塞音二十八年,大明永樂十六年,公元1419年。
注:按照原本曆史,這一年是永樂十七年,蓋因本書中的建文朝存在了5年時間。)
這一年的十月,駐紮在瓦剌的南秀節201騎步旅,以兩個汽車營為先鋒因為此戰,軍部給南旅增加了一個汽車營),脫歡儘起五萬騎兵跟從,浩浩蕩蕩越過燕然山,兵峰直指和林。
燕然山即今蒙古國的杭愛山,東漢大將軍竇憲“勒石燕然”,就是在這個地方。
這裡是蒙古高原的中心地帶,這裡森林繁密,盛夏時遍野開花。
鄂爾渾河發源於杭愛山脈森林茂盛的山坡,向東流出山區,然後拐了個彎,一路向北流去,經過和林。
整整200年前,成吉思汗就在這塊風水寶地建城,是有城牆的那種,並將和林定為蒙古帝國的首都。
曆史上脫歡征戰韃靼被阿魯台擊敗,而這一次戰事,雙方其實沒有發生大規模的交戰。
因為阿魯台望風而逃,直接放棄了和林城。
不久之後,南秀節便接到軍部命令,讓他率部在和林駐紮,不必追擊阿魯台。
脫歡當然惱火,但他惱火也沒用。他被劉學勤放回瓦剌之後,很快便兼並了太平和把禿孛羅兩個叔叔的部眾。

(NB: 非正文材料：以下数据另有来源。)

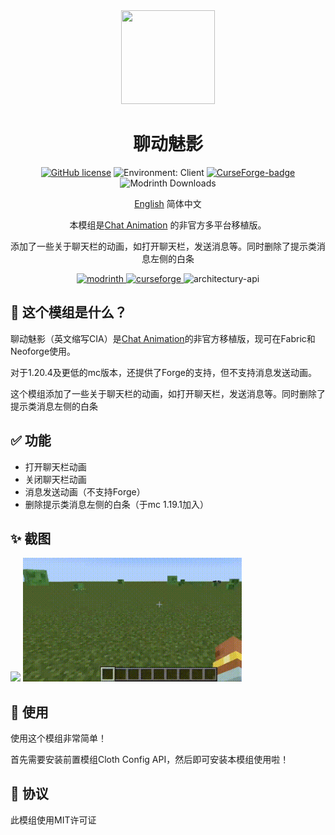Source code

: <div align="center"><img height="150" src="common/src/main/resources/icon.png" width="150"/>

# 聊动魅影

[![GitHub license](https://img.shields.io/github/license/Wulian233/Chat-Impressive-Animation?style=flat-square)](LICENSE)
![Environment: Client](https://img.shields.io/badge/environment-client-1976d2?style=flat-square)
[![CurseForge-badge](https://img.shields.io/curseforge/dt/972468?style=flat-square&logo=curseforge&label=CurseForge)](https://minecraft.curseforge.com/projects/972468/files)
![Modrinth Downloads](https://img.shields.io/modrinth/dt/chat-impressive-animation?label=Modrinth&logo=Modrinth&style=flat-square)

[English](README.md) 简体中文

本模组是[Chat Animation](https://github.com/Ezzenix/ChatAnimation) 的非官方多平台移植版。

添加了一些关于聊天栏的动画，如打开聊天栏，发送消息等。同时删除了提示类消息左侧的白条

<a href="https://modrinth.com/project/chat-impressive-animation/">
<img alt="modrinth" height="56" src="https://cdn.jsdelivr.net/npm/@intergrav/devins-badges@3/assets/cozy/available/modrinth_vector.svg">
</a>
<a href="https://www.curseforge.com/minecraft/mc-mods/chat-impressive-animation">
<img alt="curseforge" height="56" src="https://cdn.jsdelivr.net/npm/@intergrav/devins-badges@3/assets/cozy/available/curseforge_vector.svg">
</a>
<img alt="architectury-api" height="56" src="https://cdn.jsdelivr.net/npm/@intergrav/devins-badges@3/assets/cozy/requires/architectury-api_vector.svg">
</div>

## 📖 这个模组是什么？

聊动魅影（英文缩写CIA）是[Chat Animation](https://github.com/Ezzenix/ChatAnimation)的非官方移植版，现可在Fabric和Neoforge使用。

对于1.20.4及更低的mc版本，还提供了Forge的支持，但不支持消息发送动画。

这个模组添加了一些关于聊天栏的动画，如打开聊天栏，发送消息等。同时删除了提示类消息左侧的白条


## ✅  功能

- 打开聊天栏动画
- 关闭聊天栏动画
- 消息发送动画（不支持Forge）
- 删除提示类消息左侧的白条（于mc 1.19.1加入）

## ✨ 截图

<img src="img/message-indicator.jpg" width="550"/>

<img src="img/preview.gif" width="350"/>

## 📖 使用

使用这个模组非常简单！

首先需要安装前置模组Cloth Config API，然后即可安装本模组使用啦！

## 👀 协议

此模组使用MIT许可证
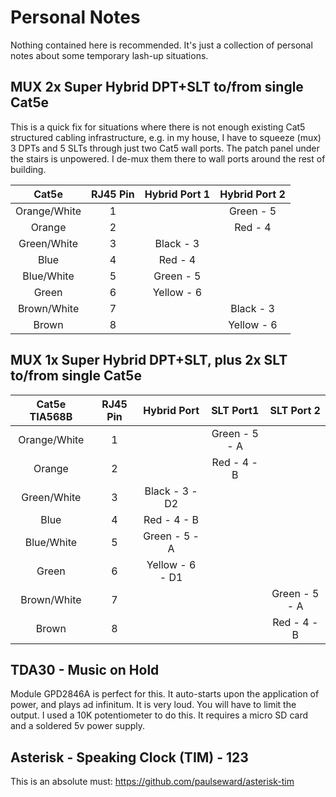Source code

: # Personal Notes

Nothing contained here is recommended.  It's just a collection of personal notes about some temporary lash-up situations.



## MUX 2x Super Hybrid DPT+SLT to/from single Cat5e

This is a quick fix for situations where there is not enough existing Cat5 structured cabling infrastructure, e.g. in my house, I have to squeeze (mux) 3 DPTs and 5 SLTs through just two Cat5 wall ports.  The patch panel under the stairs is unpowered.  I de-mux them there to wall ports around the rest of building.

|    Cat5e     | RJ45 Pin | Hybrid Port 1 | Hybrid Port 2 |
| :----------: | :------: | :-----------: | :-----------: |
| Orange/White |    1     |               |   Green - 5   |
|    Orange    |    2     |               |   Red  - 4    |
| Green/White  |    3     |   Black - 3   |               |
|     Blue     |    4     |   Red  - 4    |               |
|  Blue/White  |    5     |   Green - 5   |               |
|    Green     |    6     |  Yellow - 6   |               |
| Brown/White  |    7     |               |   Black - 3   |
|    Brown     |    8     |               |  Yellow - 6   |

## MUX 1x Super Hybrid DPT+SLT, plus 2x SLT to/from single Cat5e

| Cat5e TIA568B | RJ45 Pin |   Hybrid Port   |   SLT Port1   |  SLT Port 2   |
| :-----------: | :------: | :-------------: | :-----------: | :-----------: |
| Orange/White  |    1     |                 | Green - 5 - A |               |
|    Orange     |    2     |                 |  Red - 4 - B  |               |
|  Green/White  |    3     | Black - 3 - D2  |               |               |
|     Blue      |    4     |  Red  - 4 - B   |               |               |
|  Blue/White   |    5     |  Green - 5 - A  |               |               |
|     Green     |    6     | Yellow - 6 - D1 |               |               |
|  Brown/White  |    7     |                 |               | Green - 5 - A |
|     Brown     |    8     |                 |               |  Red - 4 - B  |

## TDA30 - Music on Hold 

Module GPD2846A is perfect for this.  It auto-starts upon the application of power, and plays ad infinitum.  It is  very loud.  You will have to limit the output.  I used a 10K potentiometer to do this.  It requires a micro SD card and a soldered 5v power supply.

## Asterisk - Speaking Clock (TIM) - 123

This is an absolute must: https://github.com/paulseward/asterisk-tim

用了杯酒釋兵權的法子,如今太平和把禿孛羅都遷居到了岷都,玩股票玩的飛起,根本樂不思蜀。
但脫歡也就是塞國事實上的傀儡,越是了解,越是敬畏。在總山跟老仙呆了兩年,脫歡才知道天有多高,地有多厚。
草原的雄鷹再怎麼想展翅翱翔,認清楚自己不過是天地間的滄海一粟,也不得不向命運臣服。
朱棣很著急,急的滿嘴燎泡。
安排柳升帶中軍前去追擊塞軍餘部之後,他便帶著太孫返回北京。
接到阿魯台的求援之後,朱棣本來張羅著要北伐瓦剌,但廷議幾次,大臣們的阻力極大,太子朱高熾還是那副死樣子,問就一句話,“沒錢”!
很快山東的火藥桶被唐賽兒引爆,北方又傳來韃靼人丟失和林的消息,氣火攻心之下,朱棣病倒了。
真病假病不好說,但塞國人一係列小連招極為陰損,傷害不大,侮辱性很強,搞的大明君臣都有些疲於應對。
這邊能做的無非就是恢複台海海禁,嚴查漁船。並在【萬國公報】、【皇明時報】等重要喉舌對塞國占領大沽口,擾亂山東的侵略行為進行最強有力的批判和反擊。
號召大明8000萬子民擦亮眼睛,認清楚塞國的醜惡嘴臉。
但對北方蒙古的戰事進行了淡化處理。
朝堂之上,更是一片悲聲,主張和談的呼聲一浪高過一浪。
負責監國的太子朱高熾很快作出補救措施,宣布山東“詔罷不便於民及不急諸務;蠲十六年前逋賦,免去年被災田糧”。
就是給山東減免賦稅,免去一些不必要的徭役。
這當然是經過朱棣首肯的,山東這麼一鬨,朱棣父子也意識到了之前乾大項目有些猛,壓榨民力太過,現在需要給百姓減壓了。
政策當然是好的,亡羊補牢嘛。
但問題是塞國人也沒閒著,國內大小媒體刮起一波風潮,無數人撰文,先是要求明國開放口岸,繼而發展成為要“殖民大明,讓老朱家滾蛋!”
他們不但這麼說,還是這麼做的。
十月份開始,西洋墾殖公司的貿易軍就從山東登州登陸,與唐賽兒的獨立團配合默契,開始組織當地民眾建設據點,恢複生產等。
義軍負責打爛一個舊世界,墾殖公司則要建設一個新家園。
可以說,塞國染指大明,已經取得了階段性成果,然而十月下旬,報紙上許多鼓動性的文章莫名下架。